OK, excuse the legalese, but we certainly have "temporal proximity" as far as the 2004 deposition is concerned, don't we? Only problem is, the court found that the decision to terminate had already been made before the deposition and had been pre-planned for the day on which it occurred only because the firer had an intervening vacation. As I said last week, if you can prove you made the decision before the protected activity occurred, you usually have a good defense to a retaliation claim.

So the First Circuit found in the employer's favor on this point.

But the court found that there was enough evidence for a jury to find retaliation based on the initial filing of the lawsuit in 1998 because of "a mosaic" of conduct that had occurred in the interim:

*One person allegedly said to the doctor before his 1998 lawsuit was filed that he would never work again for the hospital or anywhere else in Puerto Rico if he filed a lawsuit. According to the plaintiff, this statement was made by one of the people who decided to terminate him. The defendants said it was someone else. The jury obviously believed the doctor.

*The employer's grounds for terminating the doctor's contract in 2004 looked a little fishy. To make a long story slightly less long, the doctor had wanted to install some equipment in his office that would allow him to perform procedures that the hospital also performed. The hospital told him that he could do it as long as his office was at a certain location. The doctor moved to the specified location, installed the equipment, and began performing the procedure in his office and collecting the fees, which caused the hospital to lose a significant amount of revenue. This was the stated reason for the termination. Because the hospital had previously told the doctor that it was ok for him to perform the procedure as long as he did it in the location to which he relocated, the court found that it was reasonable for the jury to infer that this was a bogus reason for termination. Although "bogus" doesn't necessarily equate to "unlawful," the jury is entitled to find that a bogus reason is what we call a "pretext" ("ruse") for an unlawful reason.

*The doctor also said that he had an exemplary record. (Of course he did!) Generally, an employee's opinion about his own performance is not enough to establish that he was meeting the employer's expectations, but apparently the defendants in this case had no evidence to the contrary.

Interestingly, the court did not appear to base its decision on the fact that the 1998 lawsuit was still pending at the time the termination decision was made. If I had been on the panel, and if I had been inclined to find for the doctor (I'm not sure I would have, but anyway), I probably would have included this as a factor in the decision.

The court admitted that the case was a "close call." No kidding. Whether you agree with it or not, there it is. So the doctor gets to keep his $2MM.

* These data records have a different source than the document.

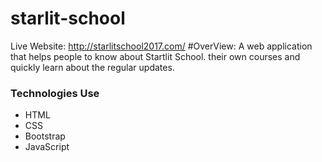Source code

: # starlit-school
Live Website: http://starlitschool2017.com/
#OverView: A web application that helps people to know about Startlit School.
their own courses and quickly learn about the regular updates.

### Technologies Use
* HTML
* CSS
* Bootstrap
* JavaScript

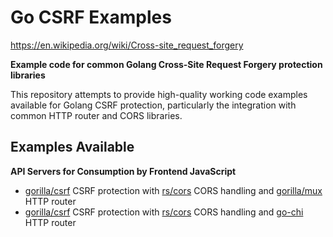 # Go CSRF Examples

https://en.wikipedia.org/wiki/Cross-site_request_forgery

**Example code for common Golang Cross-Site Request Forgery protection libraries**

This repository attempts to provide high-quality working code examples available for Golang CSRF protection,
particularly the integration with common HTTP router and CORS libraries.

## Examples Available

**API Servers for Consumption by Frontend JavaScript**

* [gorilla/csrf](github.com/gorilla/csrf) CSRF protection with [rs/cors](github.com/rs/cors) CORS handling and [gorilla/mux](github.com/gorilla/mux) HTTP router
* [gorilla/csrf](github.com/gorilla/csrf) CSRF protection with [rs/cors](github.com/rs/cors) CORS handling and [go-chi](github.com/go-chi/chi) HTTP router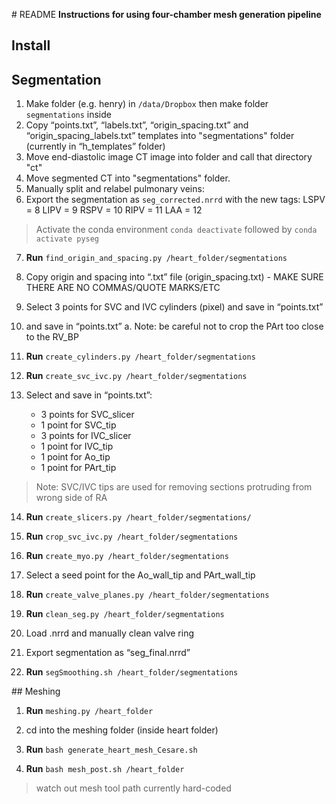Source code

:# README
**Instructions for using four-chamber mesh generation pipeline**

## Install 

## Segmentation

1. Make folder (e.g. henry) in `/data/Dropbox` then make folder `segmentations` inside
2. Copy “points.txt”, “labels.txt”, “origin_spacing.txt” and “origin_spacing_labels.txt” templates into "segmentations" folder (currently in “h_templates” folder)
3. Move end-diastolic image CT image into folder and call that directory "ct"
4. Move segmented CT into "segmentations" folder.
5. Manually split and relabel pulmonary veins:
6. Export the segmentation as `seg_corrected.nrrd` with the new tags:
        LSPV = 8
        LIPV = 9
        RSPV = 10
        RIPV = 11
        LAA = 12

> Activate the conda environment `conda deactivate` followed by `conda activate pyseg`

7. **Run** `find_origin_and_spacing.py /heart_folder/segmentations`
8. Copy origin and spacing into “.txt” file (origin_spacing.txt) - MAKE SURE THERE ARE NO COMMAS/QUOTE MARKS/ETC
   
9.  Select 3 points for SVC and IVC cylinders (pixel) and save in “points.txt”
10.  and save in “points.txt”
    a. Note: be careful not to crop the PArt too close to the RV_BP
11. **Run** `create_cylinders.py /heart_folder/segmentations`

12. **Run** `create_svc_ivc.py /heart_folder/segmentations`

13. Select and save in “points.txt”: 
    + 3 points for SVC_slicer 
    + 1 point for SVC_tip
    + 3 points for IVC_slicer
    + 1 point for IVC_tip
    + 1 point for Ao_tip
    + 1 point for PArt_tip
    
> Note: SVC/IVC tips are used for removing sections protruding from wrong side of RA

14. **Run** `create_slicers.py /heart_folder/segmentations/` 
15. **Run** `crop_svc_ivc.py /heart_folder/segmentations`
    
16. **Run** `create_myo.py /heart_folder/segmentations`
    
17. Select a seed point for the Ao_wall_tip and PArt_wall_tip
18. **Run** `create_valve_planes.py /heart_folder/segmentations`
19. **Run** `clean_seg.py /heart_folder/segmentations`
    
20. Load .nrrd and manually clean valve ring
21. Export segmentation as “seg_final.nrrd”

22. **Run** `segSmoothing.sh /heart_folder/segmentations`


## Meshing

1. **Run** `meshing.py /heart_folder`

2. cd into the meshing folder (inside heart folder)
3. **Run** `bash generate_heart_mesh_Cesare.sh`

4. **Run** `bash mesh_post.sh /heart_folder` 
   
>  watch out mesh tool path currently hard-coded 














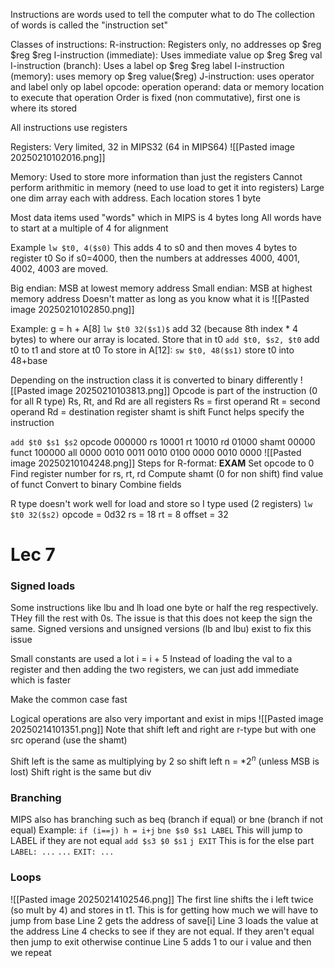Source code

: Instructions are words used to tell the computer what to do
The collection of words is called the "instruction set"

Classes of instructions:
	R-instruction: Registers only, no addresses
		op $reg $reg $reg
	I-instruction (immediate): Uses immediate value
		op $reg $reg val
	I-instruction (branch): Uses a label
		op $reg $reg label
	I-instruction (memory): uses memory
		op $reg value(\$reg)
	J-instruction: uses operator and label only
		op label
opcode: operation
operand: data or memory location to execute that operation
	Order is fixed (non commutative), first one is where its stored

All instructions use registers

Registers:
	Very limited, 32 in MIPS32 (64 in MIPS64)
	![[Pasted image 20250210102016.png]]


Memory:
	Used to store more information than just the registers
	Cannot perform arithmitic in memory (need to use load to get it into registers)
	Large one dim array each with address. Each location stores 1 byte

Most data items used "words" which in MIPS is 4 bytes long 
	All words have to start at a multiple of 4 for alignment

Example `lw $t0, 4($s0)`
	This adds 4 to s0 and then moves 4 bytes to register t0
	So if s0=4000, then the numbers at addresses 4000, 4001, 4002, 4003 are moved.

Big endian: MSB at lowest memory address
Small endian: MSB at highest memory address
Doesn't matter as long as you know what it is 
![[Pasted image 20250210102850.png]]


Example: g = h + A\[8]
	`lw $t0 32($s1)$` add 32 (because 8th index * 4 bytes) to where our array is located. Store that in t0
	`add $t0, $s2, $t0` add t0 to t1 and store at t0
	To store in A\[12]: `sw $t0, 48($s1)` store t0 into 48+base

Depending on the instruction class it is converted to binary differently
![[Pasted image 20250210103813.png]]
	Opcode is part of the instruction (0 for all R type)
	Rs, Rt, and Rd are all registers 
		Rs = first operand
		Rt = second operand
		Rd = destination register
	shamt is shift
	Funct helps specify the instruction

`add $t0 $s1 $s2`
	opcode 000000
	rs 10001
	rt 10010
	rd 01000
	shamt 00000
	funct 100000
	all 0000 0010 0011 0010 0100 0000 0010 0000
	![[Pasted image 20250210104248.png]]
Steps for R-format: **EXAM**
	Set opcode to 0
	Find register number for rs, rt, rd
	Compute shamt (0 for non shift)
	find value of funct
	Convert to binary
	Combine fields

R type doesn't work well for load and store so I type used (2 registers)
`lw $t0 32($s2)`
	opcode = 0d32
	rs = 18
	rt = 8
	offset = 32

# Lec 7

### Signed loads
Some instructions like lbu and lh load one byte or half the reg respectively. THey fill the rest with 0s. The issue is that this does not keep the sign the same.
	Signed versions and unsigned versions (lb and lbu) exist to fix this issue

Small constants are used a lot 
	i = i + 5
Instead of loading the val to a register and then adding the two registers, we can just add immediate  which is faster

Make the common case fast

Logical operations are also very important and exist in mips
![[Pasted image 20250214101351.png]]
	Note that shift left and right are r-type but with one src operand (use the shamt)

Shift left is the same as multiplying by 2 so shift left n = $* 2^{n}$ (unless MSB is lost)
Shift right is the same but div


### Branching
MIPS also has branching such as beq (branch if equal) or bne (branch if not equal)
Example:
	`if (i==j) h = i+j`
	`bne $s0 $s1 LABEL` This will jump to LABEL if they are not equal
	`add $s3 $0 $s1`
	`j EXIT` This is for the else part
	`LABEL: ...`
	`...`
	`EXIT: ...`
	
### Loops

![[Pasted image 20250214102546.png]]
	The first line shifts the i left twice (so mult by 4) and stores in t1. This is for getting how much we will have to jump from base
	Line 2 gets the address of save\[i] 
	Line 3 loads the value at the address
	Line 4 checks to see if they are not equal. If they aren't equal then jump to exit otherwise continue
	Line 5 adds 1 to our i value and then we repeat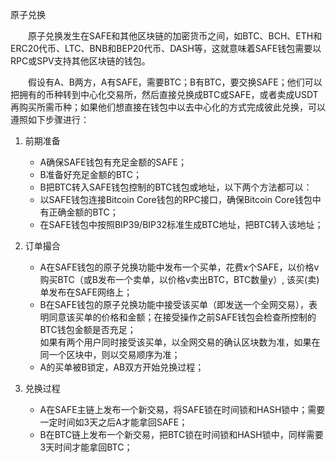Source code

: 原子兑换  

&emsp;&emsp;原子兑换发生在SAFE和其他区块链的加密货币之间，如BTC、BCH、ETH和ERC20代币、LTC、BNB和BEP20代币、DASH等，这就意味着SAFE钱包需要以RPC或SPV支持其他区块链的钱包。  
    
&emsp;&emsp;假设有A、B两方，A有SAFE，需要BTC；B有BTC，要交换SAFE；他们可以把拥有的币种转到中心化交易所，然后直接兑换成BTC或SAFE，或者卖成USDT再购买所需币种；如果他们想直接在钱包中以去中心化的方式完成彼此兑换，可以遵照如下步骤进行：

1.  前期准备  
    - A确保SAFE钱包有充足金额的SAFE；
    - B准备好充足金额的BTC；
    - B把BTC转入SAFE钱包控制的BTC钱包或地址，以下两个方法都可以：  
     - 以SAFE钱包连接Bitcoin Core钱包的RPC接口，确保Bitcoin Core钱包中有正确金额的BTC；
     - 在SAFE钱包中按照BIP39/BIP32标准生成BTC地址，把BTC转入该地址；

2.  订单撮合  
    - A在SAFE钱包的原子兑换功能中发布一个买单，花费x个SAFE，以价格v购买BTC（或B发布一个卖单，以价格v卖出BTC，BTC数量y）, 该买(卖)单发布在SAFE网络上；
    - B在SAFE钱包的原子兑换功能中接受该买单（即发送一个全网交易），表明同意该买单的价格和金额；在接受操作之前SAFE钱包会检查所控制的BTC钱包金额是否充足；  
      如果有两个用户同时接受该买单，以全网交易的确认区块数为准，如果在同一个区块中，则以交易顺序为准；
    - A的买单被B锁定，AB双方开始兑换过程；

3. 兑换过程  
    - A在SAFE主链上发布一个新交易，将SAFE锁在时间锁和HASH锁中；需要一定时间如3天之后A才能拿回SAFE；
    - B在BTC链上发布一个新交易，把BTC锁在时间锁和HASH锁中，同样需要3天时间才能拿回BTC；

"Go sell crazy someplace else. We're all stocked up here." In a truly bizarre interesting case from California, a federal judge issued a preliminary injunction, barring* a company from terminating a contract with its customer in alleged retaliation for a wage and hour class action filed by the company's employees.

*I exaggerate a bit. The judge said that the company could terminate its contract if it offered suitable alternate employment to the employees. It appears that the judge did this to avoid issuing a "mandatory injunction" (an injunction that requires you to take an action rather than refrain from taking action), which is usually a no-no.

Generally, a business closing, layoff, reduction in force, or job elimination is a legitimate, non-retaliatoryAngry Cat.Hannibal_Poenaru_-_Nasty_cat_!_(by-sa).jpg reason for terminating an employee. The reasoning goes like this: No matter how angry this employer might have been at Joe for filing that EEOC charge, it is very doubtful that the employer would be vindictive (or self-defeating) enough to close the entire plant over it.

Of course, that rationale may not apply where the charge or lawsuit is a "class" proceeding involving all, or nearly all, of the employees.

And, in this case, the judge cited plenty of evidence that the company had a retaliatory motive.

So, kiddies, the moral of the story is to be very, very careful about actually or even giving the appearance of retaliating against your employees. If you have an employee who has filed a charge or lawsuit against you, or who has engaged in other protected activity (which can include informal, internal complaints), make sure you get some good legal advice before you act.

A couple of clarifications. Having looked back at what I said in last week's post, I'd like to clarify a couple of points:

1) CAUTION: LEGALESE ALERT. The standard that I used for establishing a retaliation claim (protected activity, adverse action, and causal connection) is the standard that applies under the federal anti-discrimination laws, which have been adopted in a number of other contexts.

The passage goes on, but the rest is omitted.